But, someone took issue with his mental health. Our legal expert says committing someone isn't done carelessly or without evidence.

"Nobody gets involuntarily committed because they posted something scary on Facebook," said NBC12 legal analyst Steve Benjamin. "The law doesn't permit that to happen. There has got to be additional information. There's got to be information that convinces a judge that this person has a mental illness and that this mental illness makes it substantially likely in the near future this person would pose a threat to himself or others."

Of concern, were some posts on his Facebook page, like one on August 13 saying "Sharpen up my axe; I'm here to sever heads."

His legal team says that August 13 post isn't what it seemed.

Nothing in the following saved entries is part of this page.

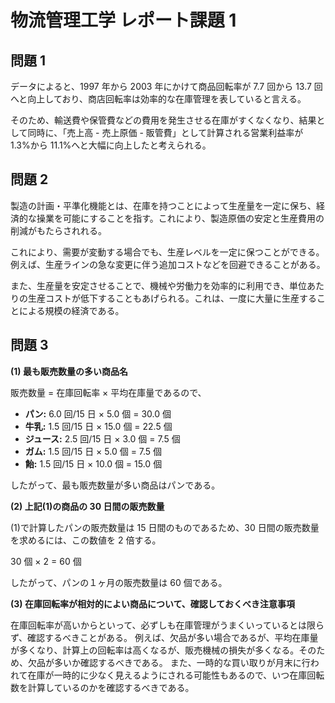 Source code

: # 物流管理工学 レポート課題 1

## 問題 1

データによると、1997 年から 2003 年にかけて商品回転率が 7.7 回から 13.7 回へと向上しており、商店回転率は効率的な在庫管理を表していると言える。

そのため、輸送費や保管費などの費用を発生させる在庫がすくなくなり、結果として同時に、「売上高 - 売上原価 - 販管費」として計算される営業利益率が 1.3%から 11.1%へと大幅に向上したと考えられる。

## 問題 2

製造の計画・平準化機能とは、在庫を持つことによって生産量を一定に保ち、経済的な操業を可能にすることを指す。これにより、製造原価の安定と生産費用の削減がもたらされれる。

これにより、需要が変動する場合でも、生産レベルを一定に保つことができる。例えば、生産ラインの急な変更に伴う追加コストなどを回避できることがある。

また、生産量を安定させることで、機械や労働力を効率的に利用でき、単位あたりの生産コストが低下することもあげられる。これは、一度に大量に生産することによる規模の経済である。

## 問題 3

**(1) 最も販売数量の多い商品名**

販売数量 = 在庫回転率 × 平均在庫量であるので、

- **パン:** 6.0 回/15 日 × 5.0 個 = 30.0 個
- **牛乳:** 1.5 回/15 日 × 15.0 個 = 22.5 個
- **ジュース:** 2.5 回/15 日 × 3.0 個 = 7.5 個
- **ガム:** 1.5 回/15 日 × 5.0 個 = 7.5 個
- **飴:** 1.5 回/15 日 × 10.0 個 = 15.0 個

したがって、最も販売数量が多い商品はパンである。

**(2) 上記(1)の商品の 30 日間の販売数量**

(1)で計算したパンの販売数量は 15 日間のものであるため、30 日間の販売数量を求めるには、この数値を 2 倍する。

30 個 × 2 = 60 個

したがって、パンの１ヶ月の販売数量は 60 個である。

**(3) 在庫回転率が相対的によい商品について、確認しておくべき注意事項**

在庫回転率が高いからといって、必ずしも在庫管理がうまくいっているとは限らず、確認するべきことがある。
例えば、欠品が多い場合であるが、平均在庫量が多くなり、計算上の回転率は高くなるが、販売機械の損失が多くなる。そのため、欠品が多いか確認するべきである。
また、一時的な買い取りが月末に行われて在庫が一時的に少なく見えるようにされる可能性もあるので、いつ在庫回転数を計算しているのかを確認するべきである。
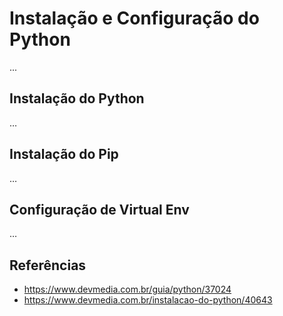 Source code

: # Instalação e Configuração do Python

...

## Instalação do Python

…

## Instalação do Pip

…

## Configuração de Virtual Env

…

## Referências

* https://www.devmedia.com.br/guia/python/37024
* https://www.devmedia.com.br/instalacao-do-python/40643
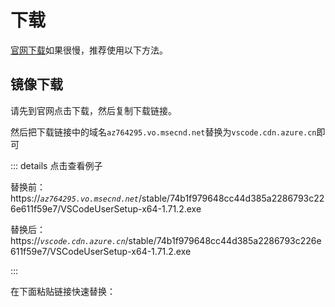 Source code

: # 下载

[官网下载](https://code.visualstudio.com/#alt-downloads)如果很慢，推荐使用以下方法。

## 镜像下载

请先到官网点击下载，然后复制下载链接。

然后把下载链接中的域名`az764295.vo.msecnd.net`替换为`vscode.cdn.azure.cn`即可

::: details 点击查看例子

替换前：https:\/\/_`az764295.vo.msecnd.net`_/stable/74b1f979648cc44d385a2286793c226e611f59e7/VSCodeUserSetup-x64-1.71.2.exe

替换后：https:\/\/_`vscode.cdn.azure.cn`_/stable/74b1f979648cc44d385a2286793c226e611f59e7/VSCodeUserSetup-x64-1.71.2.exe

:::

在下面粘贴链接快速替换：
<Download/>

<script lang="ts" setup>
import Download from './Download.vue';
</script>

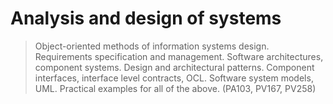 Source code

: # Analysis and design of systems

> Object-oriented methods of information systems design. Requirements specification and management. Software architectures, component systems. Design and architectural patterns. Component interfaces, interface level contracts, OCL. Software system models, UML. Practical examples for all of the above. (PA103, PV167, PV258)
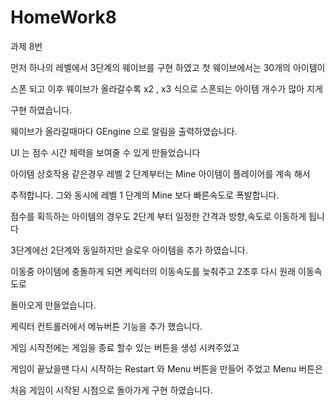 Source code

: # HomeWork8



과제 8번 



먼저 하나의 레벨에서 3단계의 웨이브를 구현 하였고 첫 웨이브에서는 30개의 아이템이 

스폰 되고 이후 웨이브가 올라갈수록 x2 , x3 식으로 스폰되는 아이템 개수가 많아 지게 

구현 하였습니다.



웨이브가 올라갈때마다 GEngine 으로 알림을 출력하였습니다.



UI 는 점수 시간 체력을 보여줄 수 있게 만들었습니다



아이템 상호작용 같은경우 레벨 2 단계부터는 Mine 아이템이 플레이어를 계속 해서 

추적합니다. 그와 동시에 레벨 1 단계의 Mine 보다 빠른속도로 폭발합니다.



점수를 획득하는 아이템의 경우도 2단계 부터 일정한 간격과 방향,속도로 이동하게 됩니다



3단계에선 2단계와 동일하지만 슬로우 아이템을 추가 하였습니다. 

이동중 아이템에 충돌하게 되면 케릭터의 이동속도를 늦춰주고 2초후 다시 원래 이동속도로

돌아오게 만들었습니다.



케릭터 컨트롤러에서 메뉴버튼 기능을 추가 했습니다.

게임 시작전에는 게임을 종료 할수 있는 버튼을 생성 시켜주었고

게임이 끝났을땐 다시 시작하는 Restart 와 Menu 버튼을 만들어 주었고 Menu 버튼은 

처음 게임이 시작된 시점으로 돌아가게 구현 하였습니다.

"All he was doing was expressing himself in a Facebook game," said Whitehead. "Quoting some lyrics from a rock group called 'Swollen Members' They were joking around. His brother and his sister and that's it and that's why he's in this situation."

We looked up the lyrics and the wording is similar to the post. But, as our legal analyst points out, the bigger picture will come out in court.

"What we're seeing here is the system working exactly as it should," said Benjamin. "Should he not fill the criteria...then he should not be committed and his attorneys will demonstrate that. But if he is dangerous because of a mental illness, then he and the rest of us need to be protected and that's what the law is doing right now."

The hearing is Thursday at 11:30 a.m., to determine whether Raub can be moved back to a closer facility. Our legal analyst tells us Raub does have a right to a trial to contest his commitment.